- February 26, 2010
- Posted by: admin
- Category: Finance News
Once a feature of more expensive home loan packages, redraw facilities and mortgage offset accounts come attached to even some basic home loan products these days.
If you have a mortgage, if you want to make your money work smarter, paying money off the top using your redraw or offset facility is the best way to go,
You may need to withdraw the money later, but while it’s sitting there, every single day it’s saving you money, noting that the interest on mortgages is calculated on the daily balance of the loan.
With redraw, borrowers make extra repayments directly off the loan but these are noted separately as additional repayments and can be withdrawn. In contrast, an offset account sits alongside the home loan and the interest earned on that account offsets the interest payable on the home loan. The overall effect is the same.
I personally prefer redraw because you can clearly see what’s happening and gain a sense of achievement from the balance falling. I can see the balance drop but I can also see that amount sitting in the available redraw category.
I am not keen on line-of-credit loans, which are less transparent and require greater discipline to manage and 95% of customers I see are unable to control the debt and end up worse off than they would have been with a standard loan.
Line of credit loan’s don’t have a set repayment and are interest only. Let’s say you set up a $300,000 line-of-credit home loan but the balance is currently $270,000. You’re not required to make a payment as long as you don’t go back over the $300,000 by drawing funds. .
When it comes to investment property, think twice before using an offset. Always pay your home loan off first before considering reducing investment debt.

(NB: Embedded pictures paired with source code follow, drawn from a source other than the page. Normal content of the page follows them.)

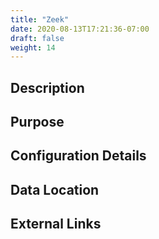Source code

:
 ```yaml
---
title: "Zeek"
date: 2020-08-13T17:21:36-07:00
draft: false
weight: 14
---
```


## Description

## Purpose

## Configuration Details

## Data Location

## External Links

If you’re living in a property that you plan to turn into an investment property by moving out be very careful and seek tax advice before making any decisions. As you will need to carefully consider the loan structure for what you can and cannot claim as a tax deduction.
A lot of people mistakenly believe they can load up the debt before they leave a property by withdrawing their redraw amounts and use that money to buy another property.
The problem is the Tax Office considers the debt you’ve built up again against that first property to be debt for personal purposes that is, for the purchase of your new home which means it’s not tax-deductible.
It’s not what the debt is secured against that matters but the purpose of the debt.
Holding that money in an offset account instead will sort that out, Then you’re just taking money out of an account to buy your new house.